SynaptixBio expands collaboration with Evotec to advance treatments for H-ABC

New Delhi: SynaptixBio has announced an extension of its collaboration with global life science company Evotec. This partnership aims to accelerate the development of therapies for H-ABC, a severe form of TUBB4A leukodystrophy, a rare and debilitating condition.

The collaboration builds on initial research conducted by the Children’s Hospital of Philadelphia (CHOP), a leading institution in leukodystrophy research. CHOP identified a candidate antisense oligonucleotide (ASO) as a potential therapy for H-ABC. Since April 2022, SynaptixBio and Evotec have been working together to advance this candidate ASO into a viable therapeutic option.

The agreement will significantly expand their pipeline with additional ASO candidates. ASOs work by targeting and silencing the mutated TUBB4A gene, which is responsible for producing toxic proteins. This gene-silencing approach is critical because a mutated TUBB4A gene leads to a deficiency in myelin, the protective sheath around nerve fibers in the brain. This deficiency disrupts neural signal transmission, causing severe neurological symptoms.

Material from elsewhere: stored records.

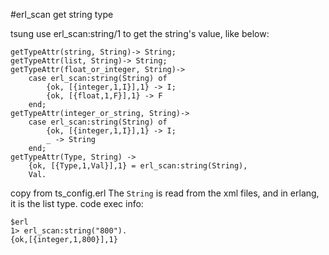 #erl_scan get string type

tsung use erl_scan:string/1 to get the string's value, like below:

```
getTypeAttr(string, String)-> String;
getTypeAttr(list, String)-> String;
getTypeAttr(float_or_integer, String)->
    case erl_scan:string(String) of
        {ok, [{integer,1,I}],1} -> I;
        {ok, [{float,1,F}],1} -> F
    end;
getTypeAttr(integer_or_string, String)->
    case erl_scan:string(String) of
        {ok, [{integer,1,I}],1} -> I;
        _ -> String
    end;
getTypeAttr(Type, String) ->
    {ok, [{Type,1,Val}],1} = erl_scan:string(String),
    Val.
```
copy from ts_config.erl
The `String` is read from the xml files, and in erlang, it is the list type.
code exec info:

```
$erl
1> erl_scan:string("800").
{ok,[{integer,1,800}],1}
```
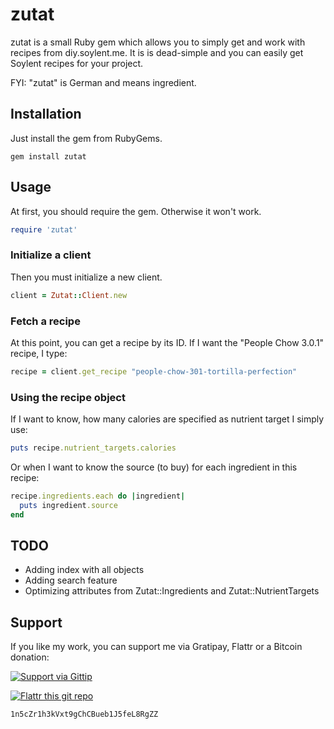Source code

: # zutat

zutat is a small Ruby gem which allows you to simply get and work with recipes from diy.soylent.me. It is is dead-simple and you can easily get Soylent recipes for your project.

FYI: "zutat" is German and means ingredient.

## Installation
Just install the gem from RubyGems.
```
gem install zutat
```

## Usage
At first, you should require the gem. Otherwise it won't work.
```ruby
require 'zutat'
```
### Initialize a client
Then you must initialize a new client.
```ruby
client = Zutat::Client.new
```

### Fetch a recipe
At this point, you can get a recipe by its ID. If I want the "People Chow 3.0.1" recipe, I type:
```ruby
recipe = client.get_recipe "people-chow-301-tortilla-perfection"
```

### Using the recipe object
If I want to know, how many calories are specified as nutrient target I simply use:
```ruby
puts recipe.nutrient_targets.calories
```

Or when I want to know the source (to buy) for each ingredient in this recipe:
```ruby
recipe.ingredients.each do |ingredient|
  puts ingredient.source
end
```

## TODO
* Adding index with all objects
* Adding search feature
* Optimizing attributes from Zutat::Ingredients and Zutat::NutrientTargets

## Support
If you like my work, you can support me via Gratipay, Flattr or a Bitcoin donation:

<a href="https://www.gittip.com/EddyShure/">
  <img alt="Support via Gittip" src="https://rawgithub.com/twolfson/gittip-badge/0.2.0/dist/gittip.png"/>
</a>

[![Flattr this git repo](http://api.flattr.com/button/flattr-badge-large.png)](https://flattr.com/submit/auto?user_id=EddyShure&url=https://github.com/EddyShure/zutat&title=zutat&language=Ruby&tags=github&category=software)

```
1n5cZr1h3kVxt9gChCBueb1J5feL8RgZZ
```
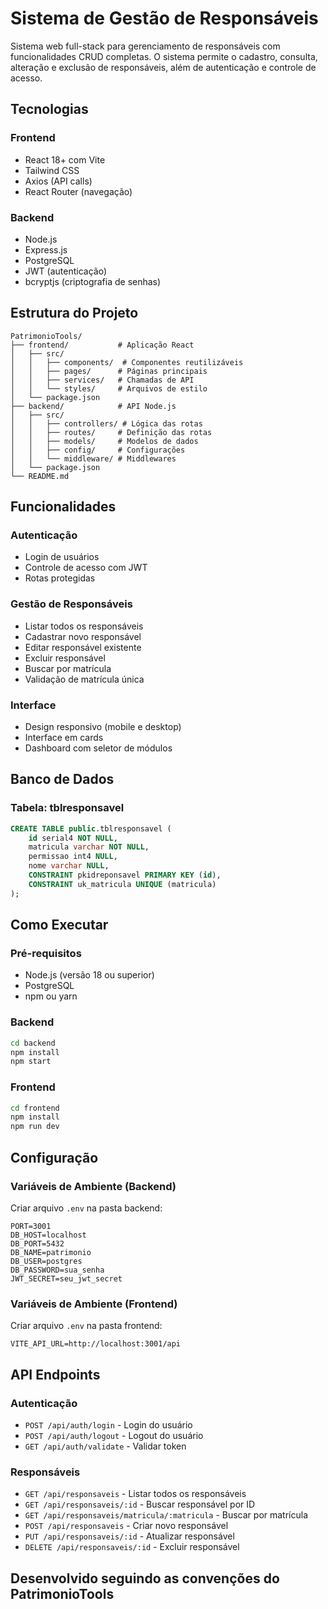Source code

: # Sistema de Gestão de Responsáveis

Sistema web full-stack para gerenciamento de responsáveis com funcionalidades CRUD completas. O sistema permite o cadastro, consulta, alteração e exclusão de responsáveis, além de autenticação e controle de acesso.

## Tecnologias

### Frontend
- React 18+ com Vite
- Tailwind CSS
- Axios (API calls)
- React Router (navegação)

### Backend
- Node.js
- Express.js
- PostgreSQL
- JWT (autenticação)
- bcryptjs (criptografia de senhas)

## Estrutura do Projeto

```
PatrimonioTools/
├── frontend/           # Aplicação React
│   ├── src/
│   │   ├── components/  # Componentes reutilizáveis
│   │   ├── pages/      # Páginas principais
│   │   ├── services/   # Chamadas de API
│   │   └── styles/     # Arquivos de estilo
│   └── package.json
├── backend/            # API Node.js
│   ├── src/
│   │   ├── controllers/ # Lógica das rotas
│   │   ├── routes/     # Definição das rotas
│   │   ├── models/     # Modelos de dados
│   │   ├── config/     # Configurações
│   │   └── middleware/ # Middlewares
│   └── package.json
└── README.md
```

## Funcionalidades

### Autenticação
- Login de usuários
- Controle de acesso com JWT
- Rotas protegidas

### Gestão de Responsáveis
- Listar todos os responsáveis
- Cadastrar novo responsável
- Editar responsável existente
- Excluir responsável
- Buscar por matrícula
- Validação de matrícula única

### Interface
- Design responsivo (mobile e desktop)
- Interface em cards
- Dashboard com seletor de módulos

## Banco de Dados

### Tabela: tblresponsavel
```sql
CREATE TABLE public.tblresponsavel (
	id serial4 NOT NULL,
	matricula varchar NOT NULL,
	permissao int4 NULL,
	nome varchar NULL,
	CONSTRAINT pkidreponsavel PRIMARY KEY (id),
	CONSTRAINT uk_matricula UNIQUE (matricula)
);
```

## Como Executar

### Pré-requisitos
- Node.js (versão 18 ou superior)
- PostgreSQL
- npm ou yarn

### Backend
```bash
cd backend
npm install
npm start
```

### Frontend
```bash
cd frontend
npm install
npm run dev
```

## Configuração

### Variáveis de Ambiente (Backend)
Criar arquivo `.env` na pasta backend:
```
PORT=3001
DB_HOST=localhost
DB_PORT=5432
DB_NAME=patrimonio
DB_USER=postgres
DB_PASSWORD=sua_senha
JWT_SECRET=seu_jwt_secret
```

### Variáveis de Ambiente (Frontend)
Criar arquivo `.env` na pasta frontend:
```
VITE_API_URL=http://localhost:3001/api
```

## API Endpoints

### Autenticação
- `POST /api/auth/login` - Login do usuário
- `POST /api/auth/logout` - Logout do usuário
- `GET /api/auth/validate` - Validar token

### Responsáveis
- `GET /api/responsaveis` - Listar todos os responsáveis
- `GET /api/responsaveis/:id` - Buscar responsável por ID
- `GET /api/responsaveis/matricula/:matricula` - Buscar por matrícula
- `POST /api/responsaveis` - Criar novo responsável
- `PUT /api/responsaveis/:id` - Atualizar responsável
- `DELETE /api/responsaveis/:id` - Excluir responsável

## Desenvolvido seguindo as convenções do PatrimonioTools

Dan Williams, CEO of SynaptixBio, emphasized, “The contract with Evotec is absolutely vital for us to ensure we have a range of viable candidates to take through further testing. Not only do they have the capabilities to identify and develop candidate drugs, but they can also help us take them right through clinical trials and beyond. They are instrumental in supporting us as we prepare for those clinical trials.”

In recent developments, SynaptixBio received its second Orphan Drug Designation (ODD) from the US Food and Drug Administration (FDA) for a therapy targeting Isolated Hypomyelination, another form of TUBB4A leukodystrophy. The first ODD was granted earlier in 2023 for the H-ABC therapeutic developed with CHOP.

Additionally, in October 2023, SynaptixBio was awarded a £490,000 BioMedical Catalyst grant by Innovate UK to address less common variants of the disease. This funding supports the company’s efforts to explore ASO technology, which has proven effective in treating other dystrophies like Duchenne muscular dystrophy.

With over 8,000 known rare diseases affecting a significant portion of the population, SynaptixBio’s work addresses a critical need. According to a 2020 European Commission report, approximately 1 in 17 people will be affected by a rare disease at some point in their lives amounting to 3.5 million people in the UK. It underscores the importance of continued research and innovation in this field.